DOS to Install Water Meters by Spring 2018

The District of Squamish is moving forward with a water metering implementation program for industrial, commercial and institutional (ICI) properties, as well as multi-family properties including townhomes and apartments.
Up to 160 water meters will be installed in existing buildings by spring 2018, with additional meter installations planned for the following year. Billing based on meter readings will be introduced at a future date, once the district, with substantial public input, has developed a new water rate structure.
Currently, all new ICI and multi-family buildings constructed in the District are required to install water meters in accordance with District bylaws. The water meter implementation program is focused on retrofitting existing buildings with water meters.
“Our initial goal is to create a system that allows us to detect leakages effectively, and be able to react quickly and specifically,” says District of Squamish Mayor Patricia Heintzman. “This metering program will help us to create a fairer system for multi-family, industrial, commercial and institutional property users, while allowing us to achieve capacity and conservation goals.
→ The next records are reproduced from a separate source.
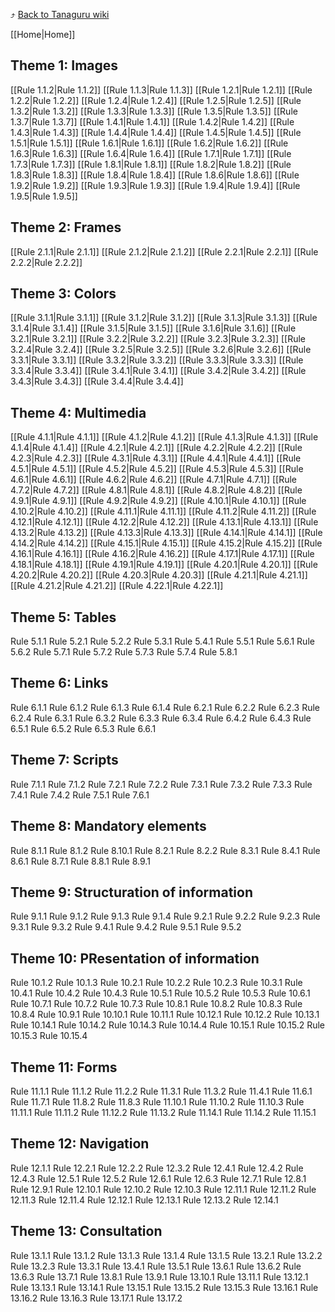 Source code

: :arrow_heading_up:  [Back to Tanaguru wiki](https://github.com/Tanaguru/Tanaguru/wiki)

[[Home|Home]]

## Theme 1: Images

[[Rule 1.1.2|Rule 1.1.2]]
[[Rule 1.1.3|Rule 1.1.3]]
[[Rule 1.2.1|Rule 1.2.1]]
[[Rule 1.2.2|Rule 1.2.2]]
[[Rule 1.2.4|Rule 1.2.4]]
[[Rule 1.2.5|Rule 1.2.5]]
[[Rule 1.3.2|Rule 1.3.2]]
[[Rule 1.3.3|Rule 1.3.3]]
[[Rule 1.3.5|Rule 1.3.5]]
[[Rule 1.3.7|Rule 1.3.7]]
[[Rule 1.4.1|Rule 1.4.1]]
[[Rule 1.4.2|Rule 1.4.2]]
[[Rule 1.4.3|Rule 1.4.3]]
[[Rule 1.4.4|Rule 1.4.4]]
[[Rule 1.4.5|Rule 1.4.5]]
[[Rule 1.5.1|Rule 1.5.1]]
[[Rule 1.6.1|Rule 1.6.1]]
[[Rule 1.6.2|Rule 1.6.2]]
[[Rule 1.6.3|Rule 1.6.3]]
[[Rule 1.6.4|Rule 1.6.4]]
[[Rule 1.7.1|Rule 1.7.1]]
[[Rule 1.7.3|Rule 1.7.3]]
[[Rule 1.8.1|Rule 1.8.1]]
[[Rule 1.8.2|Rule 1.8.2]]
[[Rule 1.8.3|Rule 1.8.3]]
[[Rule 1.8.4|Rule 1.8.4]]
[[Rule 1.8.6|Rule 1.8.6]]
[[Rule 1.9.2|Rule 1.9.2]]
[[Rule 1.9.3|Rule 1.9.3]]
[[Rule 1.9.4|Rule 1.9.4]]
[[Rule 1.9.5|Rule 1.9.5]]

## Theme 2: Frames

[[Rule 2.1.1|Rule 2.1.1]]
[[Rule 2.1.2|Rule 2.1.2]]
[[Rule 2.2.1|Rule 2.2.1]]
[[Rule 2.2.2|Rule 2.2.2]]

## Theme 3: Colors

[[Rule 3.1.1|Rule 3.1.1]]
[[Rule 3.1.2|Rule 3.1.2]]
[[Rule 3.1.3|Rule 3.1.3]]
[[Rule 3.1.4|Rule 3.1.4]]
[[Rule 3.1.5|Rule 3.1.5]]
[[Rule 3.1.6|Rule 3.1.6]]
[[Rule 3.2.1|Rule 3.2.1]]
[[Rule 3.2.2|Rule 3.2.2]]
[[Rule 3.2.3|Rule 3.2.3]]
[[Rule 3.2.4|Rule 3.2.4]]
[[Rule 3.2.5|Rule 3.2.5]]
[[Rule 3.2.6|Rule 3.2.6]]
[[Rule 3.3.1|Rule 3.3.1]]
[[Rule 3.3.2|Rule 3.3.2]]
[[Rule 3.3.3|Rule 3.3.3]]
[[Rule 3.3.4|Rule 3.3.4]]
[[Rule 3.4.1|Rule 3.4.1]]
[[Rule 3.4.2|Rule 3.4.2]]
[[Rule 3.4.3|Rule 3.4.3]]
[[Rule 3.4.4|Rule 3.4.4]]

## Theme 4: Multimedia
[[Rule 4.1.1|Rule 4.1.1]]
[[Rule 4.1.2|Rule 4.1.2]]
[[Rule 4.1.3|Rule 4.1.3]]
[[Rule 4.1.4|Rule 4.1.4]]
[[Rule 4.2.1|Rule 4.2.1]]
[[Rule 4.2.2|Rule 4.2.2]]
[[Rule 4.2.3|Rule 4.2.3]]
[[Rule 4.3.1|Rule 4.3.1]]
[[Rule 4.4.1|Rule 4.4.1]]
[[Rule 4.5.1|Rule 4.5.1]]
[[Rule 4.5.2|Rule 4.5.2]]
[[Rule 4.5.3|Rule 4.5.3]]
[[Rule 4.6.1|Rule 4.6.1]]
[[Rule 4.6.2|Rule 4.6.2]]
[[Rule 4.7.1|Rule 4.7.1]]
[[Rule 4.7.2|Rule 4.7.2]]
[[Rule 4.8.1|Rule 4.8.1]]
[[Rule 4.8.2|Rule 4.8.2]]
[[Rule 4.9.1|Rule 4.9.1]]
[[Rule 4.9.2|Rule 4.9.2]]
[[Rule 4.10.1|Rule 4.10.1]]
[[Rule 4.10.2|Rule 4.10.2]]
[[Rule 4.11.1|Rule 4.11.1]]
[[Rule 4.11.2|Rule 4.11.2]]
[[Rule 4.12.1|Rule 4.12.1]]
[[Rule 4.12.2|Rule 4.12.2]]
[[Rule 4.13.1|Rule 4.13.1]]
[[Rule 4.13.2|Rule 4.13.2]]
[[Rule 4.13.3|Rule 4.13.3]]
[[Rule 4.14.1|Rule 4.14.1]]
[[Rule 4.14.2|Rule 4.14.2]]
[[Rule 4.15.1|Rule 4.15.1]]
[[Rule 4.15.2|Rule 4.15.2]]
[[Rule 4.16.1|Rule 4.16.1]]
[[Rule 4.16.2|Rule 4.16.2]]
[[Rule 4.17.1|Rule 4.17.1]]
[[Rule 4.18.1|Rule 4.18.1]]
[[Rule 4.19.1|Rule 4.19.1]]
[[Rule 4.20.1|Rule 4.20.1]]
[[Rule 4.20.2|Rule 4.20.2]]
[[Rule 4.20.3|Rule 4.20.3]]
[[Rule 4.21.1|Rule 4.21.1]]
[[Rule 4.21.2|Rule 4.21.2]]
[[Rule 4.22.1|Rule 4.22.1]]

## Theme 5: Tables

Rule 5.1.1
Rule 5.2.1
Rule 5.2.2
Rule 5.3.1
Rule 5.4.1
Rule 5.5.1
Rule 5.6.1
Rule 5.6.2
Rule 5.7.1
Rule 5.7.2
Rule 5.7.3
Rule 5.7.4
Rule 5.8.1

## Theme 6: Links

Rule 6.1.1
Rule 6.1.2
Rule 6.1.3
Rule 6.1.4
Rule 6.2.1
Rule 6.2.2
Rule 6.2.3
Rule 6.2.4
Rule 6.3.1
Rule 6.3.2
Rule 6.3.3
Rule 6.3.4
Rule 6.4.2
Rule 6.4.3
Rule 6.5.1
Rule 6.5.2
Rule 6.5.3
Rule 6.6.1

## Theme 7: Scripts

Rule 7.1.1
Rule 7.1.2
Rule 7.2.1
Rule 7.2.2
Rule 7.3.1
Rule 7.3.2
Rule 7.3.3
Rule 7.4.1
Rule 7.4.2
Rule 7.5.1
Rule 7.6.1

## Theme 8: Mandatory elements

Rule 8.1.1
Rule 8.1.2
Rule 8.10.1
Rule 8.2.1
Rule 8.2.2
Rule 8.3.1
Rule 8.4.1
Rule 8.6.1
Rule 8.7.1
Rule 8.8.1
Rule 8.9.1

## Theme 9: Structuration of information

Rule 9.1.1
Rule 9.1.2
Rule 9.1.3
Rule 9.1.4
Rule 9.2.1
Rule 9.2.2
Rule 9.2.3
Rule 9.3.1
Rule 9.3.2
Rule 9.4.1
Rule 9.4.2
Rule 9.5.1
Rule 9.5.2 

## Theme 10: PResentation of information

Rule 10.1.2
Rule 10.1.3
Rule 10.2.1
Rule 10.2.2
Rule 10.2.3
Rule 10.3.1
Rule 10.4.1
Rule 10.4.2
Rule 10.4.3
Rule 10.5.1
Rule 10.5.2
Rule 10.5.3
Rule 10.6.1
Rule 10.7.1
Rule 10.7.2
Rule 10.7.3
Rule 10.8.1
Rule 10.8.2
Rule 10.8.3
Rule 10.8.4
Rule 10.9.1
Rule 10.10.1
Rule 10.11.1
Rule 10.12.1
Rule 10.12.2
Rule 10.13.1
Rule 10.14.1
Rule 10.14.2
Rule 10.14.3
Rule 10.14.4
Rule 10.15.1
Rule 10.15.2
Rule 10.15.3
Rule 10.15.4

## Theme 11: Forms

Rule 11.1.1
Rule 11.1.2
Rule 11.2.2
Rule 11.3.1
Rule 11.3.2
Rule 11.4.1
Rule 11.6.1
Rule 11.7.1
Rule 11.8.2
Rule 11.8.3
Rule 11.10.1
Rule 11.10.2
Rule 11.10.3
Rule 11.11.1
Rule 11.11.2
Rule 11.12.2
Rule 11.13.2
Rule 11.14.1
Rule 11.14.2
Rule 11.15.1

## Theme 12: Navigation

Rule 12.1.1
Rule 12.2.1
Rule 12.2.2
Rule 12.3.2
Rule 12.4.1
Rule 12.4.2
Rule 12.4.3
Rule 12.5.1
Rule 12.5.2
Rule 12.6.1
Rule 12.6.3
Rule 12.7.1
Rule 12.8.1
Rule 12.9.1
Rule 12.10.1
Rule 12.10.2
Rule 12.10.3
Rule 12.11.1
Rule 12.11.2
Rule 12.11.3
Rule 12.11.4
Rule 12.12.1
Rule 12.13.1
Rule 12.13.2
Rule 12.14.1

## Theme 13: Consultation

Rule 13.1.1
Rule 13.1.2
Rule 13.1.3
Rule 13.1.4
Rule 13.1.5
Rule 13.2.1
Rule 13.2.2
Rule 13.2.3
Rule 13.3.1
Rule 13.4.1
Rule 13.5.1
Rule 13.6.1
Rule 13.6.2
Rule 13.6.3
Rule 13.7.1
Rule 13.8.1
Rule 13.9.1
Rule 13.10.1
Rule 13.11.1
Rule 13.12.1
Rule 13.13.1
Rule 13.14.1
Rule 13.15.1
Rule 13.15.2
Rule 13.15.3
Rule 13.16.1
Rule 13.16.2
Rule 13.16.3
Rule 13.17.1
Rule 13.17.2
It’s a positive step forward.”
Water metering is one of the primary recommendations of the 2015 Water Master Plan to address water supply and consumption concerns in preparation for future growth.

ICI and multi-family properties were chosen for water metering for various reasons:

  • ICI customers are some of the community’s biggest water users. A significant opportunity exists to improve water conservation among this group through metering, due to the large variations in water usage from property to property.
  •  The cost of universal metering (metering all properties across the District) is significantly higher than other options. Single-family homes account for 90 percent of water service connections in Squamish, requiring 4100 meters to be installed for universal metering at an estimated cost of $9.5 million. Covering the cost of a universal metering program would likely mean significant rate increases to properties through Utilities fees – in the range of a 20 percent increase over five years. 
  • The life-cycle cost over 20 years for ICI and multi-family properties combined is relatively affordable at $3.5 million.
  • All newly constructed multi-family properties in Squamish are required to install water meters, and so retroactively metering other multi-family properties achieves equity amongst this property type.
  • This combined group accounts for an estimated 40 percent of the water usage in Squamish, while metering less than 10 percent of water services, achieving the best cost/benefit ratio.
  • This strategy allows for a phased approach where the District can consider moving to universal metering in the future if desired.

Funding for the implementation of up to 160 water meters was provided by a provincial and federal grant through the Clean Water and Wastewater Fund. The grant provides $701,978 in funding and an additional $143,778 will be drawn from the District’s Water Utility for a total project budget of $845,756


  1. Ron Preston says:

    This article is stating that there is no future to install water meters for single family residential due to the high costs involved. I would suggest that meter installation on all NEW construction, commercial, institutional, multi and single family, should all be paid for by the property owner/developer. The meters on single family installs would not be billed but could be read periodically to get a better handle on this category of consumption.